Dr. Jensen points out that success and winning comes from climbing the confidence/competence staircase. You add competence and it builds a little more confidence. When you get more confident, you put yourself out there and build a little more competence, and so it goes. And you need the struggles and disappointments as experienced by the speed skater noted above. Those moments create energy to go forward and if you think about it that way, it is about having a continuous growth mindset. (And by the way that skater went on to remarkable performances, including future Olympic gold medals).
Finding a way also requires the ability to imagine. Imagery is a language that the body, mind and spirit understand. Our bodies do not distinguish between what’s imagined or real. Imagery, whether we realize it or not, proceeds everything we do. Positive images support success, while negative images undermine. And powerful imagery is more than visual. Ideally, it involves creating a very specific and vivid picture of what’s possible, engaging ALL the senses. This mental image translates to the body and mind, pumping out positive emotion that leads the way with positive energy most often resulting in improved performance.
1. Embrace challenges, obstacles, blockages and failure as part of what we need to find the way. Coaches can help us, however we most often advance more successfully when we struggle and take the lead in finding our own way. That energy of disappointment when channeled to progress becomes a tailwind to achieving a higher level. Do not rob yourself of the moments that ultimately shine a light on the path forward.
2. Learn the power of imagery. Is there anywhere in your work/life where imagery could play a bigger role in enhancing performance? If so, mentally practice using imagery. Become more aware of your own imagery and increase the vividness by developing all the senses. The greatest athletes in the world put imagery to work… Why not you?

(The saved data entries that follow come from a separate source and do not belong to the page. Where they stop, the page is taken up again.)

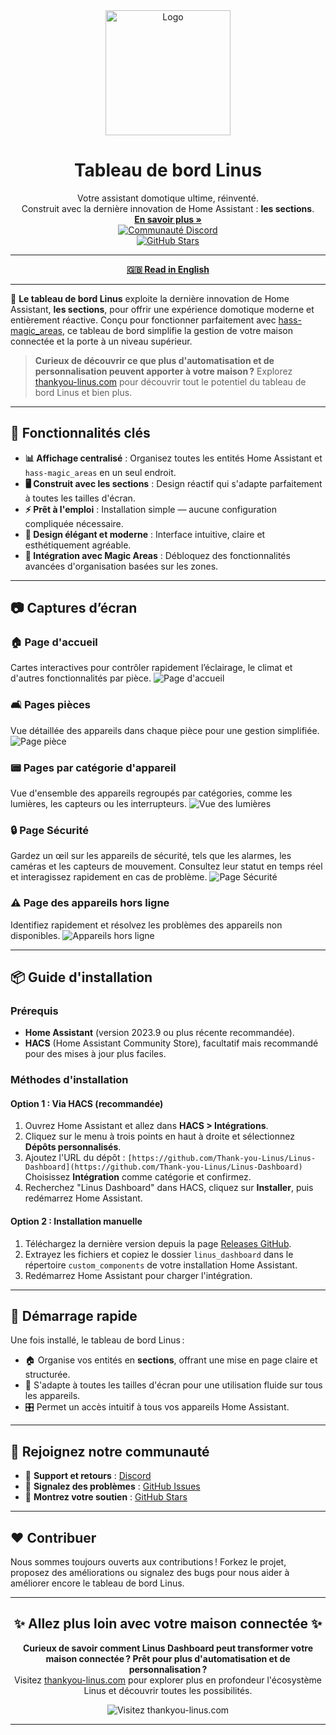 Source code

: <div align="center">
  <a href="https://thankyou-linus.com/">
    <img src="https://github.com/Thank-you-Linus/Linus-Dashboard/blob/main/images/screenshots/mongramme-linus-or.png?raw=true" alt="Logo" height="200">
  </a>
  <h1 align="center">Tableau de bord Linus</h1>
  <p align="center">
    Votre assistant domotique ultime, réinventé. <br>
    Construit avec la dernière innovation de Home Assistant : <b>les sections</b>. <br>
    <a href="https://thankyou-linus.com/"><strong>En savoir plus »</strong></a>
    <br />
    <a href="https://discord.gg/cZ7NH4ex">
      <img src="https://discordapp.com/api/guilds/1104794215440978042/widget.png?style=shield" alt="Communauté Discord"/>
    </a>
    <br />
    <a href="https://github.com/Thank-you-Linus/Linus-Dashboard/stargazers">
      <img src="https://img.shields.io/github/stars/Thank-you-Linus/Linus-Dashboard?style=social" alt="GitHub Stars"/>
    </a>
  </p>

<!-- Social icons section -->
<p align="center">
  <!-- Ajouter les icônes de réseaux sociaux existants -->
</p>
</div>

---

<p align="center">
  <a href="README.md"><strong>🇬🇧 Read in English</strong></a>
</p>

---

🚀 **Le tableau de bord Linus** exploite la dernière innovation de Home Assistant, **les sections**, pour offrir une expérience domotique moderne et entièrement réactive. Conçu pour fonctionner parfaitement avec [hass-magic_areas](https://github.com/jseidl/hass-magic_areas), ce tableau de bord simplifie la gestion de votre maison connectée et la porte à un niveau supérieur.

> **Curieux de découvrir ce que plus d'automatisation et de personnalisation peuvent apporter à votre maison ?**
> Explorez [thankyou-linus.com](https://thankyou-linus.com/) pour découvrir tout le potentiel du tableau de bord Linus et bien plus.

---

## 🌟 Fonctionnalités clés

- **📊 Affichage centralisé** : Organisez toutes les entités Home Assistant et `hass-magic_areas` en un seul endroit.
- **🖥️ Construit avec les sections** : Design réactif qui s'adapte parfaitement à toutes les tailles d'écran.
- **⚡ Prêt à l'emploi** : Installation simple — aucune configuration compliquée nécessaire.
- **🎨 Design élégant et moderne** : Interface intuitive, claire et esthétiquement agréable.
- **🚀 Intégration avec Magic Areas** : Débloquez des fonctionnalités avancées d'organisation basées sur les zones.

---

## 📷 Captures d’écran

### 🏠 **Page d'accueil**
Cartes interactives pour contrôler rapidement l’éclairage, le climat et d'autres fonctionnalités par pièce.
![Page d'accueil](https://github.com/Thank-you-Linus/Linus-Dashboard/blob/main/images/screenshots/home-page-example.png)

### 🛋️ **Pages pièces**
Vue détaillée des appareils dans chaque pièce pour une gestion simplifiée.
![Page pièce](https://github.com/Thank-you-Linus/Linus-Dashboard/blob/main/images/screenshots/room-page-example.png)

### 📟 **Pages par catégorie d'appareil**
Vue d'ensemble des appareils regroupés par catégories, comme les lumières, les capteurs ou les interrupteurs.
![Vue des lumières](https://github.com/Thank-you-Linus/Linus-Dashboard/blob/main/images/screenshots/lights-page-example.png)

### 🔒 **Page Sécurité**
Gardez un œil sur les appareils de sécurité, tels que les alarmes, les caméras et les capteurs de mouvement. Consultez leur statut en temps réel et interagissez rapidement en cas de problème.
![Page Sécurité](https://github.com/Thank-you-Linus/Linus-Dashboard/blob/main/images/screenshots/security-page-example.png)

### ⚠️ **Page des appareils hors ligne**
Identifiez rapidement et résolvez les problèmes des appareils non disponibles.
![Appareils hors ligne](https://github.com/Thank-you-Linus/Linus-Dashboard/blob/main/images/screenshots/offline-page-example.png)

---

## 📦 Guide d'installation

### Prérequis

- **Home Assistant** (version 2023.9 ou plus récente recommandée).
- **HACS** (Home Assistant Community Store), facultatif mais recommandé pour des mises à jour plus faciles.

### Méthodes d'installation

#### Option 1 : Via HACS (recommandée)
1. Ouvrez Home Assistant et allez dans **HACS > Intégrations**.
2. Cliquez sur le menu à trois points en haut à droite et sélectionnez **Dépôts personnalisés**.
3. Ajoutez l'URL du dépôt :
   `[https://github.com/Thank-you-Linus/Linus-Dashboard](https://github.com/Thank-you-Linus/Linus-Dashboard)`
   Choisissez **Intégration** comme catégorie et confirmez.
4. Recherchez "Linus Dashboard" dans HACS, cliquez sur **Installer**, puis redémarrez Home Assistant.

#### Option 2 : Installation manuelle
1. Téléchargez la dernière version depuis la page [Releases GitHub](https://github.com/Thank-you-Linus/Linus-Dashboard/releases).
2. Extrayez les fichiers et copiez le dossier `linus_dashboard` dans le répertoire `custom_components` de votre installation Home Assistant.
3. Redémarrez Home Assistant pour charger l'intégration.

---

## 🚀 Démarrage rapide

Une fois installé, le tableau de bord Linus :
- 🏠 Organise vos entités en **sections**, offrant une mise en page claire et structurée.
- 📱 S'adapte à toutes les tailles d'écran pour une utilisation fluide sur tous les appareils.
- 🎛️ Permet un accès intuitif à tous vos appareils Home Assistant.

---

## 📣 Rejoignez notre communauté

- 💬 **Support et retours** : [Discord](https://discord.gg/cZ7NH4ex)
- 🐛 **Signalez des problèmes** : [GitHub Issues](https://github.com/Thank-you-Linus/Linus-Dashboard/issues)
- 🌟 **Montrez votre soutien** : [GitHub Stars](https://github.com/Thank-you-Linus/Linus-Dashboard/stargazers)

---

## ❤️ Contribuer

Nous sommes toujours ouverts aux contributions ! Forkez le projet, proposez des améliorations ou signalez des bugs pour nous aider à améliorer encore le tableau de bord Linus.

---

<div align="center">
  <h2>✨ Allez plus loin avec votre maison connectée ✨</h2>
  <p>
    <strong>Curieux de savoir comment Linus Dashboard peut transformer votre maison connectée ? Prêt pour plus d'automatisation et de personnalisation ?</strong><br>
    Visitez <a href="https://thankyou-linus.com/">thankyou-linus.com</a> pour explorer plus en profondeur l'écosystème Linus et découvrir toutes les possibilités.
  </p>
  <a href="https://thankyou-linus.com/" style="text-decoration: none;">
    <img src="https://github.com/Thank-you-Linus/Linus-Dashboard/blob/main/images/screenshots/thank-you-linus.png?raw=true" alt="Visitez thankyou-linus.com" >
  </a>
</div>

---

Picture the way in the Triangle,
One Millennial View: When I first read about the coach interfering with the psychologist, asking, “Why would you rob her of this moment?” Part of me wanted to use my “imagery” to punch that coach in the face. “Uh, what moment? Her total misery? Cause she’s upset, you jerk… Why make her dwell on it?” As I read on, I now understand the importance. I happen to be an immediate fixer… The faster things can be fine, the better. But, sometimes when you don’t have that “psychologist,” or “simple fix it,” there are those moments where you devise your own plan of change/action/future success, and once that’s accomplished there’s no better feeling. So I guess, why you want to rob yourself of that personal achievement? Let’s just hope it doesn’t always take until the next darn Olympics!!